TASK REQUIREMENTS =>
Reproduce each record exactly. The pictures should be skipped.

Document images with source code:
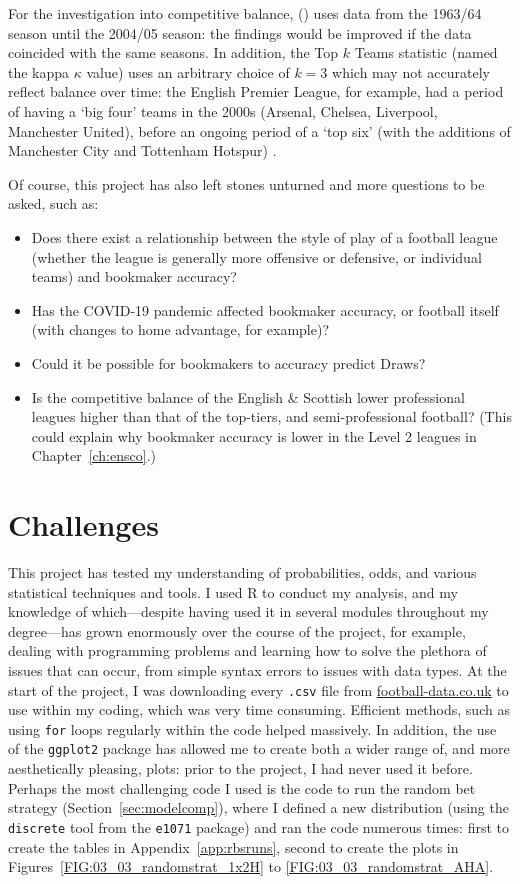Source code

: \documentclass[a4paper,10pt]{report}
\begin{document}
For the investigation into competitive balance, \citeauthor{Goossens05} (\citeyear{Goossens05}) uses data from the 1963/64 season until the 2004/05 season: the findings would be improved if the data coincided with the same seasons. In addition, the Top $k$ Teams statistic (named the kappa $\kappa$ value) uses an arbitrary choice of $k=3$ which may not accurately reflect balance over time: the English Premier League, for example, had a period of having a `big four' teams in the 2000s (Arsenal, Chelsea, Liverpool, Manchester United), before an ongoing period of a `top six' (with the additions of Manchester City and Tottenham Hotspur) \autocite{kelly21}.

Of course, this project has also left stones unturned and more questions to be asked, such as:
\begin{itemize}
	\item Does there exist a relationship between the style of play of a football league (whether the league is generally more offensive or defensive, or individual teams) and bookmaker accuracy?
	\item Has the COVID-19 pandemic affected bookmaker accuracy, or football itself (with changes to home advantage, for example)?
	\item Could it be possible for bookmakers to accuracy predict Draws?
	\item Is the competitive balance of the English \& Scottish lower professional leagues higher than that of the top-tiers, and semi-professional football? (This could explain why bookmaker accuracy is lower in the Level 2 leagues in Chapter~\ref{ch:ensco}.)
\end{itemize}

\pagebreak
\section{Challenges} \label{sec:challenges}

This project has tested my understanding of probabilities, odds, and various statistical techniques and tools. I used R to conduct my analysis, and my knowledge of which---despite having used it in several modules throughout my degree---has grown enormously over the course of the project, for example, dealing with programming problems and learning how to solve the plethora of issues that can occur, from simple syntax errors to issues with data types. At the start of the project, I was downloading every \lstinline|.csv| file from \url{football-data.co.uk} to use within my coding, which was very time consuming. Efficient methods, such as using \lstinline|for| loops regularly within the code helped massively. In addition, the use of the \lstinline|ggplot2| package has allowed me to create both a wider range of, and more aesthetically pleasing, plots: prior to the project, I had never used it before. Perhaps the most challenging code I used is the code to run the random bet strategy (Section~\ref{sec:modelcomp}), where I defined a new distribution (using the \lstinline|discrete| tool from the \lstinline|e1071| package) and ran the code numerous times: first to create the tables in Appendix~\ref{app:rbsruns}, second to create the plots in Figures~\ref{FIG:03_03_randomstrat_1x2H} to \ref{FIG:03_03_randomstrat_AHA}.
\end{document}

SOLUTION TO THE EXERCISE =>
Source code

: \documentclass[a4paper,10pt]{report}
\begin{document}
For the investigation into competitive balance, \citeauthor{Goossens05} (\citeyear{Goossens05}) uses data from the 1963/64 season until the 2004/05 season: the findings would be improved if the data coincided with the same seasons. In addition, the Top $k$ Teams statistic (named the kappa $\kappa$ value) uses an arbitrary choice of $k=3$ which may not accurately reflect balance over time: the English Premier League, for example, had a period of having a `big four' teams in the 2000s (Arsenal, Chelsea, Liverpool, Manchester United), before an ongoing period of a `top six' (with the additions of Manchester City and Tottenham Hotspur) \autocite{kelly21}.

Of course, this project has also left stones unturned and more questions to be asked, such as:
\begin{itemize}
	\item Does there exist a relationship between the style of play of a football league (whether the league is generally more offensive or defensive, or individual teams) and bookmaker accuracy?
	\item Has the COVID-19 pandemic affected bookmaker accuracy, or football itself (with changes to home advantage, for example)?
	\item Could it be possible for bookmakers to accuracy predict Draws?
	\item Is the competitive balance of the English \& Scottish lower professional leagues higher than that of the top-tiers, and semi-professional football? (This could explain why bookmaker accuracy is lower in the Level 2 leagues in Chapter~\ref{ch:ensco}.)
\end{itemize}

\pagebreak
\section{Challenges} \label{sec:challenges}

This project has tested my understanding of probabilities, odds, and various statistical techniques and tools. I used R to conduct my analysis, and my knowledge of which---despite having used it in several modules throughout my degree---has grown enormously over the course of the project, for example, dealing with programming problems and learning how to solve the plethora of issues that can occur, from simple syntax errors to issues with data types. At the start of the project, I was downloading every \lstinline|.csv| file from \url{football-data.co.uk} to use within my coding, which was very time consuming. Efficient methods, such as using \lstinline|for| loops regularly within the code helped massively. In addition, the use of the \lstinline|ggplot2| package has allowed me to create both a wider range of, and more aesthetically pleasing, plots: prior to the project, I had never used it before. Perhaps the most challenging code I used is the code to run the random bet strategy (Section~\ref{sec:modelcomp}), where I defined a new distribution (using the \lstinline|discrete| tool from the \lstinline|e1071| package) and ran the code numerous times: first to create the tables in Appendix~\ref{app:rbsruns}, second to create the plots in Figures~\ref{FIG:03_03_randomstrat_1x2H} to \ref{FIG:03_03_randomstrat_AHA}.
\end{document}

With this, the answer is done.